You know what I don't understand? I don't understand why some people think its okay to go up to a stranger and just blurt out whatever they're thinking.
Like when I was waiting for my two-hours-delayed flight at the Philadelphia Airport on Monday, quietly enjoying a peanut butter cup blizzard thingy from TCBY, and an older black businessman comes right up to me and says, "You know you shouldn't be eating that."
Blink. Blink.
Bone Junior: Are you saying that I'm fat?
Businessman: Um, no, ahem, no no no, I'm just saying it's bad for you.
Bone Junior: (shoving another spoonful into my mouth) Right, well thanks for the heads up, but its frozen yogurt, so it's not that bad, and I'm going to keep eating it disirregardless of your opinion.

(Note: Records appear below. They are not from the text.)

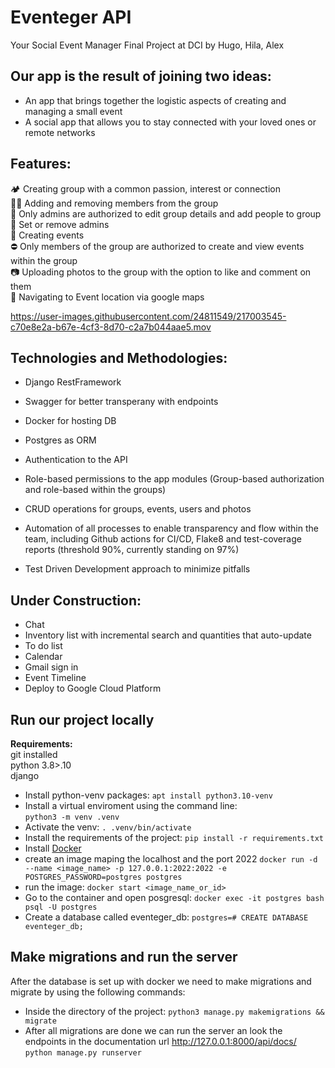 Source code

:# Eventeger API
Your Social Event Manager
Final Project at DCI by Hugo, Hila, Alex

## Our app is the result of joining two ideas:
- An app that brings together the logistic aspects of creating and managing a small event
- A social app that allows you to stay connected with your loved ones or remote networks

## Features: 
🏕 Creating group with a common passion, interest or connection<br>
👯‍♂️ Adding and removing members from the group<br>
🔐 Only admins are authorized to edit group details and add people to group<br>
💂 Set or remove admins<br>
📆 Creating events<br>
⛔️ Only members of the group are authorized to create and view events within the group<br>
📷 Uploading photos to the group with the option to like and comment on them<br>
🧭 Navigating to Event location via google maps<br>


https://user-images.githubusercontent.com/24811549/217003545-c70e8e2a-b67e-4cf3-8d70-c2a7b044aae5.mov


## Technologies and Methodologies: 
- Django RestFramework
- Swagger for better transperany with endpoints
- Docker for hosting DB 
- Postgres as ORM 


- Authentication to the API
- Role-based permissions to the app modules (Group-based authorization and role-based within the groups)
- CRUD operations for groups, events, users and photos 
- Automation of all processes to enable transparency and flow within the team, including Github actions for CI/CD, Flake8 and test-coverage reports (threshold 90%, currently standing on 97%)
- Test Driven Development approach to minimize pitfalls

## Under Construction:
- Chat 
- Inventory list with incremental search and quantities that auto-update
- To do list 
- Calendar
- Gmail sign in 
- Event Timeline
- Deploy to Google Cloud Platform 


## Run our project locally 
**Requirements:**<br>
git installed<br>
python 3.8>.10<br>
django<br>
- Install python-venv packages:
`apt install python3.10-venv`<br>
- Install a virtual enviroment using the command line:<br>
`python3 -m venv .venv`<br>
- Activate the venv:
`. .venv/bin/activate`<br>
- Install the requirements of the project:
`pip install -r requirements.txt`<br>
- Install [Docker](https://docs.docker.com/engine/install/)
- create an image maping the localhost and the port 2022
`docker run -d --name <image_name> -p 127.0.0.1:2022:2022 -e POSTGRES_PASSWORD=postgres postgres`
- run the image:
`docker start <image_name_or_id>`<br>
- Go to the container and open posgresql:
`docker exec -it postgres bash psql -U postgres`
- Create a database called eventeger_db:
`postgres=# CREATE DATABASE eventeger_db;`
## Make migrations and run the server
After the database is set up with docker we need to make migrations and migrate by using the following commands:<br>
- Inside the directory of the project:
`python3 manage.py makemigrations && migrate`
- After all migrations are done we can run the server an look the endpoints in the documentation url http://127.0.0.1:8000/api/docs/
`python manage.py runserver`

At this point, any normal person would take the hint that they've already crossed the line with me and would go away. Not this guy. He continued to stand there and tried to engage me in conversation to the point of calling me a Phoenician from ancient Mesopotamia because of my skin coloring. Other topics touched upon include Barack Obama, my nose, my birth order, my age, him asking me to guess his age, and his opinion that if he had lived during the times of slavery that he would have been an ideal candidate for breeding. Yes, really.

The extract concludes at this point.